No período anterior à descoberta, a artista dividira com os seguidores a possibilidade de estar doente. A biópsia de Maritana foi um procedimento delicado devido à localização do tumor, atrás do esterno e entre os pulmões. Depois da operação, ela precisou ficar no hospital para se recuperar. Foi quando decidiu postar fotos e decorá-los com desenhos, acompanhados de relatos sobre seu estado de saúde. A iniciativa, conta, virou uma meta artística para não ficar parada durante o processo e, assim, surgiu o diário do câncer, com legendas em inglês e português.
Maritana tem experiência com colagens e pinturas. Os desenhos nas fotos começaram de forma instintiva, feitos exclusivamente pelo celular, com auxílio de apenas um aplicativo. Segundo ela, a frequência fez com que aperfeiçoasse a prática e adquirisse mais rapidez no processo, hoje realizado com três aplicativos. As postagens recebem diversos comentários de identificação e manifestações de apoio. Para ela, o retorno virtual é um grande estimulo.
— É muito bom saber que alguém se identificou ou que mostrou para um conhecido que está em tratamento. Quando recebo a notícia que alguém se curou é uma felicidade profunda. Penso que é menos uma pessoa enfrentando isso.
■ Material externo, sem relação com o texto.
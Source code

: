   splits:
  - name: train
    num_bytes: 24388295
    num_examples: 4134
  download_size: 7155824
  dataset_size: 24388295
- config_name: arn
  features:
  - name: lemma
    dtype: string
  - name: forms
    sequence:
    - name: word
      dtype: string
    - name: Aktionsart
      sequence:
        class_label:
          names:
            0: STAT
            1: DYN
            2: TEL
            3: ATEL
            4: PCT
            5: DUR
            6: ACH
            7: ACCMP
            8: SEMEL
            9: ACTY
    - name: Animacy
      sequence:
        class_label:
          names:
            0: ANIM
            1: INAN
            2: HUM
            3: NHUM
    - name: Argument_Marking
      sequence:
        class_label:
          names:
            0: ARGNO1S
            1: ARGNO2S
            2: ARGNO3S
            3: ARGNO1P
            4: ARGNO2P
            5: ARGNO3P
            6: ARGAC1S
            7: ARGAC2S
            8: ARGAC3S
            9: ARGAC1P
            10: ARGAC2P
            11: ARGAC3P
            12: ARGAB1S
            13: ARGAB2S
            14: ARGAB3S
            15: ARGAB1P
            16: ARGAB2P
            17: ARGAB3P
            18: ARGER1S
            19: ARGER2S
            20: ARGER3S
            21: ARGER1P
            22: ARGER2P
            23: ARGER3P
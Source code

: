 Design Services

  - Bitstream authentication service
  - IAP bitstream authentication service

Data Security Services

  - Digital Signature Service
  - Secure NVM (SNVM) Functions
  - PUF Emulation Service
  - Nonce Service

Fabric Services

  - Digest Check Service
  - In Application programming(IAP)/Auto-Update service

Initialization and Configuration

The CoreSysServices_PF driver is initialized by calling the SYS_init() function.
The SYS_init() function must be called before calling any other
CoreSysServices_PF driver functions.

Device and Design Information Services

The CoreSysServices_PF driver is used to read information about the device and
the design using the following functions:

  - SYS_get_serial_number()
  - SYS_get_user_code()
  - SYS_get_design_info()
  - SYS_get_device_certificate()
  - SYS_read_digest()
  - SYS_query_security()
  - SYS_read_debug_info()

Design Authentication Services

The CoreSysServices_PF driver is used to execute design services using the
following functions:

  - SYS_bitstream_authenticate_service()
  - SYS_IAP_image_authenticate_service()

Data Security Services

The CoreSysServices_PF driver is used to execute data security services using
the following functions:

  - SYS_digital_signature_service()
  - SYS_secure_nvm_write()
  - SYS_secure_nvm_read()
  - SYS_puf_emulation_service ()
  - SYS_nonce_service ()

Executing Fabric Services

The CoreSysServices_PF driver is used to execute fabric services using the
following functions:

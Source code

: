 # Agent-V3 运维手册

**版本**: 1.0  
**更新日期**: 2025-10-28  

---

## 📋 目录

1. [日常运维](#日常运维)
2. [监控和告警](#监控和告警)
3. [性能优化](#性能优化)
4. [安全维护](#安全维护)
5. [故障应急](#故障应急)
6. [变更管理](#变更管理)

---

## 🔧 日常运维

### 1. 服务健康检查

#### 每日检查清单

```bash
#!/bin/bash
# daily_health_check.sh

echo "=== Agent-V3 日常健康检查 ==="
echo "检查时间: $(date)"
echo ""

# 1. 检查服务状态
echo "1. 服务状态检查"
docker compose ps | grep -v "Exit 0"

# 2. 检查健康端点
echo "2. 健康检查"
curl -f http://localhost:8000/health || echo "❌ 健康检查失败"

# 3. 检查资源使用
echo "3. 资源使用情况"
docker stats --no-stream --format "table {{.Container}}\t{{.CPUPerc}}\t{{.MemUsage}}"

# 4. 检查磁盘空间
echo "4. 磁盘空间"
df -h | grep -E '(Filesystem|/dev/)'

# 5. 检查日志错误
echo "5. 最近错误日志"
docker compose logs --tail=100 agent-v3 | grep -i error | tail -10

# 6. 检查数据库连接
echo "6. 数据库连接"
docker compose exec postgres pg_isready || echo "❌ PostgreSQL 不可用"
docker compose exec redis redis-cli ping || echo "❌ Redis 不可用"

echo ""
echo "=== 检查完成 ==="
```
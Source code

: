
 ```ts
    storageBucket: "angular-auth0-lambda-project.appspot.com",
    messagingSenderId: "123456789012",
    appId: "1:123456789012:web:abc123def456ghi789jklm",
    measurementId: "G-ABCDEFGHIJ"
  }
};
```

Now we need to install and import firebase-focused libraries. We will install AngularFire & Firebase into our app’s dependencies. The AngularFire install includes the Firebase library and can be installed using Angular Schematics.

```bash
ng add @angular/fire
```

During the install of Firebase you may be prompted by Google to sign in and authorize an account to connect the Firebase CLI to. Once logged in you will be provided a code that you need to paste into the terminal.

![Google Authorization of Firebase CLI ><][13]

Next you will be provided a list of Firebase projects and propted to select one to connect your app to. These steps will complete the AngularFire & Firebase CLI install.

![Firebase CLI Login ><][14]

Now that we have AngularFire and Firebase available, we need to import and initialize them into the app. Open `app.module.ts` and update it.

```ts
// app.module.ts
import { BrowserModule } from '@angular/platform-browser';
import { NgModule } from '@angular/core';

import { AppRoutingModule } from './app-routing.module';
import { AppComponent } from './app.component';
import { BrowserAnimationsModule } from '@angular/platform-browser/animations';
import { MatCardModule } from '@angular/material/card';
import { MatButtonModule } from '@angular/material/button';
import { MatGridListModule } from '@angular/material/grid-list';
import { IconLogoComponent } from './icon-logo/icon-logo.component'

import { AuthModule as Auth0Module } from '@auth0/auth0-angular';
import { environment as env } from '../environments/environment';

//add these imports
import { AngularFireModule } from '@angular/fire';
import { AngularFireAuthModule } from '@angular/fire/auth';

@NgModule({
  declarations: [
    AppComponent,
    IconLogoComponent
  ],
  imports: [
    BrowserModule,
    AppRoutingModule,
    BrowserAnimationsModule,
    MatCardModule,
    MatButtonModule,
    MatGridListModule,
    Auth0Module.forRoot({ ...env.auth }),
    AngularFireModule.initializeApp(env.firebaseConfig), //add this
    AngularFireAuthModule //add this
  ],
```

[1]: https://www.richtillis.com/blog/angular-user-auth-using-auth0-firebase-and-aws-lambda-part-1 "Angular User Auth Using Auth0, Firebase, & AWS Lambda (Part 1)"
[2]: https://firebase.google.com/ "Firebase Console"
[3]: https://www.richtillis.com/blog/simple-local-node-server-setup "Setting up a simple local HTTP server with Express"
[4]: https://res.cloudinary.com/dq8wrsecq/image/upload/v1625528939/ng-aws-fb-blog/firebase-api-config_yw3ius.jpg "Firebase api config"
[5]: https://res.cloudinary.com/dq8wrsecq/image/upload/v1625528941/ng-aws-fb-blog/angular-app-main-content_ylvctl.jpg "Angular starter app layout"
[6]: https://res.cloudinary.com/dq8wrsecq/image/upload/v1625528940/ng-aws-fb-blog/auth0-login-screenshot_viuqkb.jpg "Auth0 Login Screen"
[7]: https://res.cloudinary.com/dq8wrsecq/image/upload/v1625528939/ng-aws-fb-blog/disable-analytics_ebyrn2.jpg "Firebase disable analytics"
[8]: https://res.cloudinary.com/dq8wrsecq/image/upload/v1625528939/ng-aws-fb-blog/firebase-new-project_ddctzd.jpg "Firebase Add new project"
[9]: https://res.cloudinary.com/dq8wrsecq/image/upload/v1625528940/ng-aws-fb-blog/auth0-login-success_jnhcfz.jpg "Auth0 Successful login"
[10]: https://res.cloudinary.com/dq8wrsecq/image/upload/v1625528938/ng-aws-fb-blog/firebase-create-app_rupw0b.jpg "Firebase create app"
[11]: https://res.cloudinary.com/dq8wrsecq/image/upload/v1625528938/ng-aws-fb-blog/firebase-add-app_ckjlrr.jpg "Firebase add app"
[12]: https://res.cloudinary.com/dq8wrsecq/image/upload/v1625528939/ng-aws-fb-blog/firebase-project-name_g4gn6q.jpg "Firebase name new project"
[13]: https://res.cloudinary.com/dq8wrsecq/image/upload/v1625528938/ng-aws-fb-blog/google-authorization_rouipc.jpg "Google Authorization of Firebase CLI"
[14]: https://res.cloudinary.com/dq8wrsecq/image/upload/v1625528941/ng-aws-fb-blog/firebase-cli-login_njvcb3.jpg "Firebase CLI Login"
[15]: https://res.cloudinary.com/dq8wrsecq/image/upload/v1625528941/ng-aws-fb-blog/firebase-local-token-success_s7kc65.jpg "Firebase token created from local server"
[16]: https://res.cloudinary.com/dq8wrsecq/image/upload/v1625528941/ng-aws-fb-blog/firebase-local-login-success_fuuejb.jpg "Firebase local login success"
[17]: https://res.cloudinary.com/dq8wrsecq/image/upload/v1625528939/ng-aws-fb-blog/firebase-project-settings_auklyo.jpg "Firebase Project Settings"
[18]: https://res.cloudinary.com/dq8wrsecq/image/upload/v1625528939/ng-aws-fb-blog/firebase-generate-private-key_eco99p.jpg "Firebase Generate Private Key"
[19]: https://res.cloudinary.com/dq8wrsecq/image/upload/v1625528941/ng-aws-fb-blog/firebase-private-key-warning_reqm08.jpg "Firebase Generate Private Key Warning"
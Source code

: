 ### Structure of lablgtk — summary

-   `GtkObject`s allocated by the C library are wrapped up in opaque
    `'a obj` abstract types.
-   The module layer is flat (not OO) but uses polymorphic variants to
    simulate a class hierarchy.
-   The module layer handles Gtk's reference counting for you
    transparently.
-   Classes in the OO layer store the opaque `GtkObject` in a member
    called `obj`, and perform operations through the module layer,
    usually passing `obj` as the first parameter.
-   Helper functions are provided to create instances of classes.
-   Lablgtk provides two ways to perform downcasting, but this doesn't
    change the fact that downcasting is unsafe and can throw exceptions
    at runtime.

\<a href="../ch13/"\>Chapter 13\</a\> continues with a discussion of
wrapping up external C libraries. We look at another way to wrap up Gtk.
Atualmente, pouco mais de um ano após a última quimioterapia, os relatos de Maritana trazem um pouco da rotina do período de remissão. Essa segunda etapa, que dura por volta de cinco anos, marca a época em que ainda há possibilidade de reaparecimento da doença. Segundo ela, esse é o tempo de se habituar aos efeitos colaterais do tratamento.
Antes do câncer, o cabelo de Maritana era naturalmente liso. Depois de raspar a cabeça por conta da quimioterapia, algo que considerou divertido, pois já tinha feito durante a adolescência, o cabelo cresceu cacheado. Em uma de suas postagens, ela afirmou ser a realização de um sonho, pois quando criança queria ter os cabelos iguais aos da mãe, castanhos e encaracolados. O tratamento, à base de cortisol, também afetou sua pele e metabolismo, a deixando com espinhas e hipotireoidismo. A condição, que afeta a glândula da tireoide, amplifica os sintomas de cansaço, sonolência e lentidão metabólica.
Maritana e Álvaro trabalham com turismo em Ilha Grande. O casal tem casas para aluguel de veraneio e ajudam com as demandas dos hóspedes. Em paralelo, a artista tem planos de transformar o diário em um livro e montar um ateliê próprio. A sugestão do livro veio dos amigos. Segundo a artista, o momento é de busca de editoras e estruturação do projeto. O propósito do ateliê é ter um lugar particular e específico para retomar as atividades de pintura, bordado e colagem que ela gosta de fazer.
Exemplo de superação e lucidez, Maritana buscou ver o lado positivo do processo. Ela conta que a doença promoveu o aumento das reuniões familiares e trouxe mais união. Além disso, ela relata que, em nenhum momento, perdeu a vontade de viver. Lidar naturalmente com a doença, afirma, foi importante para superar as dificuldades do tratamento.
— Eu queria muito sobreviver. Pensava assim: se eu sobreviver, ótimo. Vai ser maravilhoso contar essa história depois. Mas se não der, não tenho como evitar.